In the book General Relativity for matematicians by R.K.Sachs and H.Wu there is a problem which say:
Let $(M,g)$ be a Lorenzian manifold,$\nabla$ the Levi-Civita conexion, $f\colon M\to \mathbb{R}$ a function and $X$ a vector field physically equivalent to $df$. Prove that if $g(X,X)$ is a constant then $\nabla_X X$=0.
I got a proof using that since $\nabla$ is compatible with $g$, then: $$Xg(Y,Z)=g(\nabla_X Y,Z)+g(Y,\nabla_X Z)$$ If I write $X$ in the place of $Y$ I get:
$$Xg(X,Z)=g(\nabla_X X, Z)+g(X,\nabla_XZ)$$
And since $df$ is the 1-for physically equivalent to $X$, then $g(X,Z)=(df) Z$. Hence, $X((df)Z)=g(\nabla_X X,Z)+ (df)\nabla_X Z$. So I have left to prove is that $X((df)Z)= (df)\nabla_X Z$ because if this is true , then $g(\nabla_X X,Z)=0$ for all $Z$ and since $g$ is non degenerate, $\nabla_X X=0$.

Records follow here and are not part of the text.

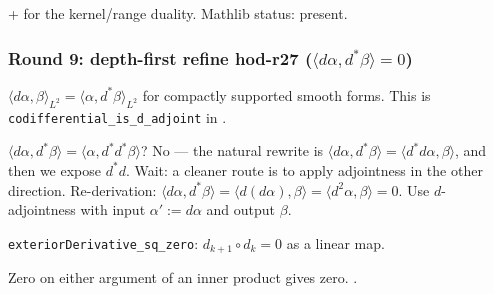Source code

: \begin{lemma}
\label{lem:hod-r40}
 +  for the kernel/range duality.  Mathlib status: present.
\leanok\mathlibok
\end{lemma}

\subsubsection*{Round 9: depth-first refine hod-r27 ($\langle d\alpha,d^{*}\beta\rangle = 0$)}

\begin{lemma}
\label{lem:hod-r41}
$\langle d\alpha,\beta\rangle_{L^{2}} = \langle\alpha,d^{*}\beta\rangle_{L^{2}}$ for compactly supported smooth forms.  This is \texttt{codifferential\_is\_d\_adjoint} in .
\leanok
\end{lemma}

\begin{lemma}
\label{lem:hod-r42}
$\langle d\alpha,d^{*}\beta\rangle = \langle\alpha,d^{*}d^{*}\beta\rangle$? No --- the natural rewrite is $\langle d\alpha,d^{*}\beta\rangle = \langle d^{*}d\alpha,\beta\rangle$, and then we expose $d^{*}d$.  Wait: a cleaner route is to apply adjointness in the other direction.  Re-derivation: $\langle d\alpha, d^{*}\beta\rangle = \langle d(d\alpha), \beta\rangle = \langle d^{2}\alpha,\beta\rangle = 0$.  Use $d$-adjointness with input $\alpha' := d\alpha$ and output $\beta$.
\leanok
\end{lemma}

\begin{lemma}[Pass hod.43: $d^{2}\alpha = 0$ identically]
\label{lem:hod-r43}
\texttt{exteriorDerivative\_sq\_zero}: $d_{k+1}\circ d_{k} = 0$ as a linear map.
\leanok
\end{lemma}

\begin{lemma}[Pass hod.44: $\langle 0,\beta\rangle = 0$]
\label{lem:hod-r44}
Zero on either argument of an inner product gives zero.  .
\leanok\mathlibok
\end{lemma}

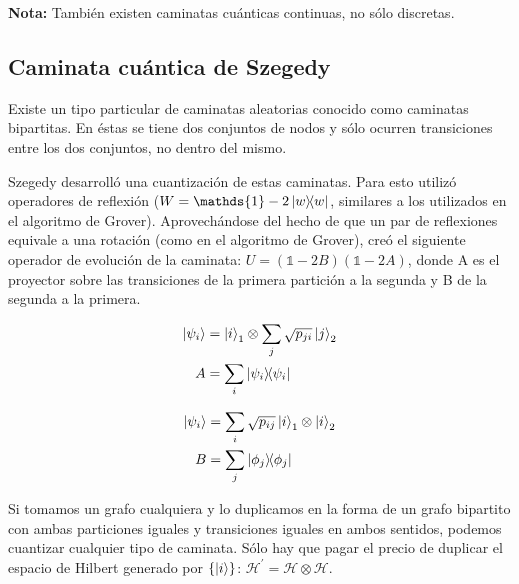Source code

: \documentclass[11pt, spanish]{report}
\begin{document}
\textbf{Nota:} También existen caminatas cuánticas continuas, no sólo discretas.

\subsection{Caminata cuántica de Szegedy}

Existe un tipo particular de caminatas aleatorias conocido como caminatas bipartitas. En éstas se tiene dos conjuntos de nodos y sólo ocurren transiciones entre los dos conjuntos, no dentro del mismo.


Szegedy desarrolló una cuantización de estas caminatas. Para esto utilizó operadores de reflexión ($W = \mathds{1} - 2 \ketbra{w}{w}$, similares a los utilizados en el algoritmo de Grover). Aprovechándose del hecho de que un par de reflexiones equivale a una rotación (como en el algoritmo de Grover), creó el siguiente operador de evolución de la caminata: $U = (\mathds{1} - 2 B)(\mathds{1} - 2 A)$, donde A es el proyector sobre las transiciones de la primera partición a la segunda y B de la segunda a la primera.

\begin{minipage}{0.5\linewidth}
\begin{align*}
\ket{\psi_i} &= \ket{i}_1 \otimes \sum\limits_j \sqrt{p_{j i}} \ket{j}_2 \\
A &= \sum\limits_i \ketbra{\psi_i}{\psi_i}
\end{align*}
\end{minipage}
\begin{minipage}{0.5\linewidth}
\begin{align*}
\ket{\psi_i} &= \sum\limits_i \sqrt{p_{i j}} \ket{i}_1 \otimes \ket{i}_2 \\
B &= \sum\limits_j \ketbra{\phi_j}{\phi_j}
\end{align*}
\end{minipage}

Si tomamos un grafo cualquiera y lo duplicamos en la forma de un grafo bipartito con ambas particiones iguales y transiciones iguales en ambos sentidos, podemos cuantizar cualquier tipo de caminata. Sólo hay que pagar el precio de duplicar el espacio de Hilbert generado por $\{\ket{i}\}$: $\mathcal{H}^\prime = \mathcal{H} \otimes \mathcal{H}$.
\end{document}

Since $\nabla$ is de Levi-Civita conexion, then:
$$X(Zf)-Z(Xf)=(df)[X,Z]=df\nabla_X Z-df\nabla_Z X$$
And since $Xf=df X=g(X,X)=$ is a constant, $Z(Xf)=0$ and so I have to prove that $df\nabla_Z X = 0$. Which I can get because:
$$Z(g(X,X))=g(\nabla_ZX.X)+g(X,\nabla_ZX)=2 df\nabla_ZX$$.

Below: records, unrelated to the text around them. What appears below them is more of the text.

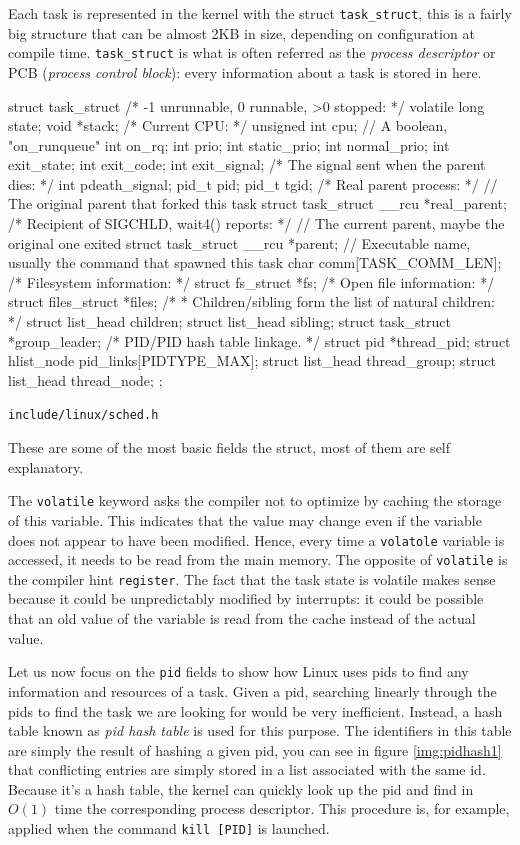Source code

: \documentclass[10pt]{book}
\begin{document}
Each task is represented in the kernel with the struct \verb|task_struct|, this is a fairly big structure that can be almost 2KB in size, depending on configuration at compile time. \verb|task_struct| is what is often referred as the \textit{process descriptor} or PCB (\textit{process control block}): every information about a task is stored in here. 
\begin{code}
struct task_struct {
	/* -1 unrunnable, 0 runnable, >0 stopped: */
	volatile long			state;
	void				*stack;
	/* Current CPU: */
	unsigned int			cpu;
	// A boolean, "on_runqueue"
	int				on_rq; 
	int				prio;
	int				static_prio;
	int				normal_prio;
        int				exit_state;
	int				exit_code;
	int				exit_signal;
	/* The signal sent when the parent dies: */
	int				pdeath_signal;
	pid_t				pid;
	pid_t				tgid;
        /* Real parent process: */
        // The original parent that forked this task
	struct task_struct __rcu	*real_parent;
	/* Recipient of SIGCHLD, wait4() reports: */
	// The current parent, maybe the original one exited
	struct task_struct __rcu	*parent;
	// Executable name, usually the command that spawned this task
	char				comm[TASK_COMM_LEN]; 
        /* Filesystem information: */
	struct fs_struct		   *fs;
	/* Open file information: */
	struct files_struct		*files;
	/*
	 * Children/sibling form the list of natural children:
	 */
	struct list_head		children;
	struct list_head		sibling;
	struct task_struct	   *group_leader;
	/* PID/PID hash table linkage. */
	struct pid			*thread_pid;
	struct hlist_node	   pid_links[PIDTYPE_MAX];
	struct list_head		thread_group;
	struct list_head		thread_node;
};
\end{code}
\verb|include/linux/sched.h|

These are some of the most basic fields the struct, most of them are self explanatory.

The \verb|volatile| keyword asks the compiler not to optimize by
caching the storage of this variable. This indicates that the value
may change even if the variable does not appear to have been
modified. Hence, every time a \texttt{volatole} variable is accessed,
it needs to be read from the main memory. The opposite of
\verb|volatile| is the compiler hint \verb|register|. The fact that
the task state is volatile makes sense because it could be
unpredictably modified by interrupts: it could be possible that an old
value of the variable is read from the cache instead of the actual
value.

Let us now focus on the \texttt{pid} fields to show how Linux uses
pids to find any information and resources of a task. Given a pid,
searching linearly through the pids to find the task we are looking
for would be very inefficient. Instead, a hash table known as
\textit{pid hash table} is used for this purpose. The identifiers in
this table are simply the result of hashing a given pid, you can see
in figure \ref{img:pidhash1} that conflicting entries are simply
stored in a list associated with the same id. Because it's a hash
table, the kernel can quickly look up the pid and find in $O(1)$ time
the corresponding process descriptor. This procedure is, for example,
applied when the command \verb|kill [PID]| is launched.
\end{document}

And since $g(X,X)$ is a constant $ df\nabla_ZX=0$.
I think that there should be a more straightforward way to solve it. Does anybody knows an alternative proof? Also, I think that I haven't used that $(M,g)$ is a Lorenzian manifold so I'm not sure if I made some mistake or if it is true for semi-Riemannian manifolds in general.